The BARBARA project, supported by the EU’s Bio-Based Industries Joint Undertaking, is developing novel bioplastics from extracts of vegetal residues for use in fused-filament fabrication (FFF), a versatile and widespread 3D printing technology. By enabling multifunctional biomaterials to replace filaments of fossil-derived thermoplastics in manufacturing, the research will not only reduce reliance on fossil fuels, cut carbon emissions and minimise landfill waste but can also stimulate entirely new circular-economy industries.

‘Agri-food residues and by-products, not only from crop harvesting but also from the processing and production of commercial food, are a major issue. EU countries produce around 110 million tonnes of animal and vegetal waste each year, while globally 33 to 50% of all food produced is never eaten. To address these challenges, the traditional approach to food production and processing needs to undergo a fundamental transformation,’ says BARBARA coordinator Berta Gonzalvo Bas at AITIIP Centro Tecnológico in Spain.

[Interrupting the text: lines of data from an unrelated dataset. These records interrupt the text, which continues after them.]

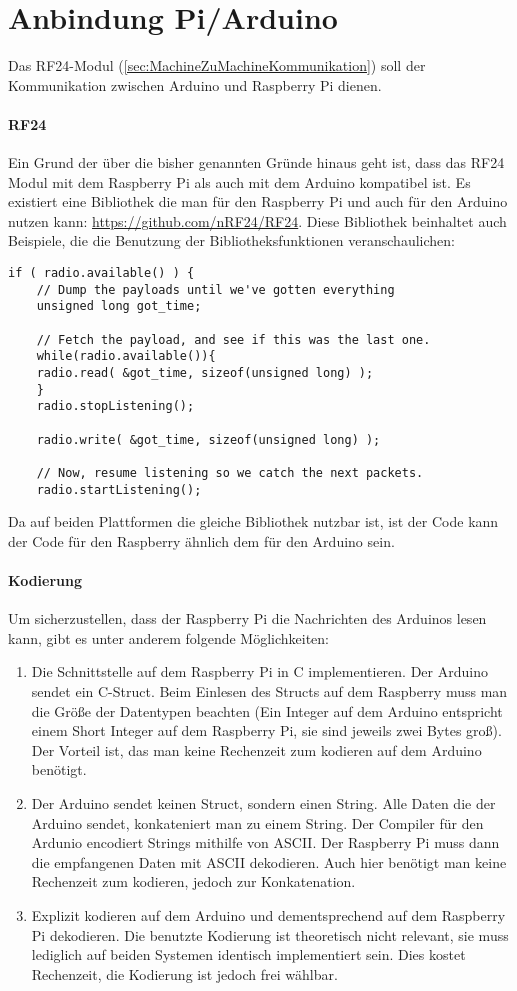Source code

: \section{Anbindung Pi/Arduino}
\label{sec:anbindung_raspi_arduino}
Das RF24-Modul (\ref{sec:MachineZuMachineKommunikation}) soll der Kommunikation zwischen Arduino und Raspberry Pi dienen. 
\paragraph{RF24}
Ein Grund der über die bisher genannten Gründe hinaus geht ist, dass das RF24 Modul mit dem Raspberry Pi als auch mit dem Arduino kompatibel ist. Es existiert eine Bibliothek die man für den Raspberry Pi und auch für den Arduino nutzen kann: \url{https://github.com/nRF24/RF24}. Diese Bibliothek beinhaltet auch Beispiele, die die Benutzung der Bibliotheksfunktionen veranschaulichen: 
\lstset{language=c}
\begin{lstlisting}
if ( radio.available() ) {
	// Dump the payloads until we've gotten everything
	unsigned long got_time;
	
	// Fetch the payload, and see if this was the last one.
	while(radio.available()){
	radio.read( &got_time, sizeof(unsigned long) );
	}
	radio.stopListening();
				
	radio.write( &got_time, sizeof(unsigned long) );

	// Now, resume listening so we catch the next packets.
	radio.startListening();
\end{lstlisting}

Da auf beiden Plattformen die gleiche Bibliothek nutzbar ist, ist der Code kann der Code für den Raspberry ähnlich dem für den Arduino sein.
\paragraph{Kodierung}
Um sicherzustellen, dass der Raspberry Pi die Nachrichten des Arduinos lesen kann, gibt es unter anderem folgende Möglichkeiten:
\begin{enumerate}
\item Die Schnittstelle auf dem Raspberry Pi in C implementieren. Der Arduino sendet ein C-Struct. Beim Einlesen des Structs auf dem Raspberry muss man die Größe der Datentypen beachten (Ein Integer auf dem Arduino entspricht einem Short Integer auf dem Raspberry Pi, sie sind jeweils zwei Bytes groß). Der Vorteil ist, das man keine Rechenzeit zum kodieren auf dem Arduino benötigt.
\item Der Arduino sendet keinen Struct, sondern einen String. Alle Daten die der Arduino sendet, konkateniert man zu einem String. Der Compiler für den Ardunio encodiert Strings mithilfe von ASCII. Der Raspberry Pi muss dann die empfangenen Daten mit ASCII dekodieren. Auch hier benötigt man keine Rechenzeit zum kodieren, jedoch zur Konkatenation.
\item Explizit kodieren auf dem Arduino und dementsprechend auf dem Raspberry Pi dekodieren. Die benutzte Kodierung ist theoretisch nicht relevant, sie muss lediglich auf beiden Systemen identisch implementiert sein. Dies kostet Rechenzeit, die Kodierung ist jedoch frei wählbar.
\end{enumerate}

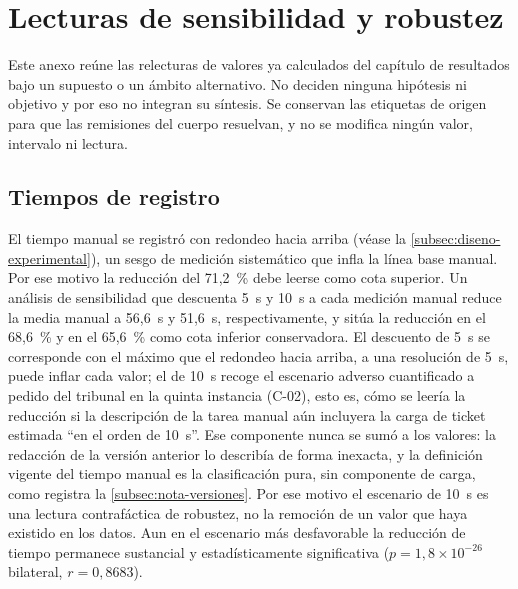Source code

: \clearpage

\section{Lecturas de sensibilidad y robustez}\label{sec:anexo-sensibilidad}

Este anexo reúne las relecturas de valores ya calculados del capítulo de resultados bajo un supuesto o un ámbito alternativo. No deciden ninguna hipótesis ni objetivo y por eso no integran su síntesis. Se conservan las etiquetas de origen para que las remisiones del cuerpo resuelvan, y no se modifica ningún valor, intervalo ni lectura.

\subsection{Tiempos de registro}\label{subsec:anexo-sensibilidad-tiempos}

El tiempo manual se registró con redondeo hacia arriba (véase la \autoref{subsec:diseno-experimental}), un sesgo de medición sistemático que infla la línea base manual. Por ese motivo la reducción del 71,2~\% debe leerse como cota superior. Un análisis de sensibilidad que descuenta 5~s y 10~s a cada medición manual reduce la media manual a 56,6~s y 51,6~s, respectivamente, y sitúa la reducción en el 68,6~\% y en el 65,6~\% como cota inferior conservadora. El descuento de 5~s se corresponde con el máximo que el redondeo hacia arriba, a una resolución de 5~s, puede inflar cada valor; el de 10~s recoge el escenario adverso cuantificado a pedido del tribunal en la quinta instancia (C-02), esto es, cómo se leería la reducción si la descripción de la tarea manual aún incluyera la carga de ticket estimada ``en el orden de 10~s''. Ese componente nunca se sumó a los valores: la redacción de la versión anterior lo describía de forma inexacta, y la definición vigente del tiempo manual es la clasificación pura, sin componente de carga, como registra la \autoref{subsec:nota-versiones}. Por ese motivo el escenario de 10~s es una lectura contrafáctica de robustez, no la remoción de un valor que haya existido en los datos. Aun en el escenario más desfavorable la reducción de tiempo permanece sustancial y estadísticamente significativa (\(p = 1{,}8 \times 10^{-26}\) bilateral, \(r = 0{,}8683\)).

Part of the solution envisioned by the BARBARA team is to use these renewable but until now unwanted agri-food resources in the preparation of advanced polymer materials for demanding engineering applications, substituting and improving upon unsustainable fossil-based plastics. Whereas most commercial bioplastics in use today, such as plastic bags or other small single-use items, have poor mechanical and thermal properties, the BARBARA researchers are targeting far more robust and high-value applications.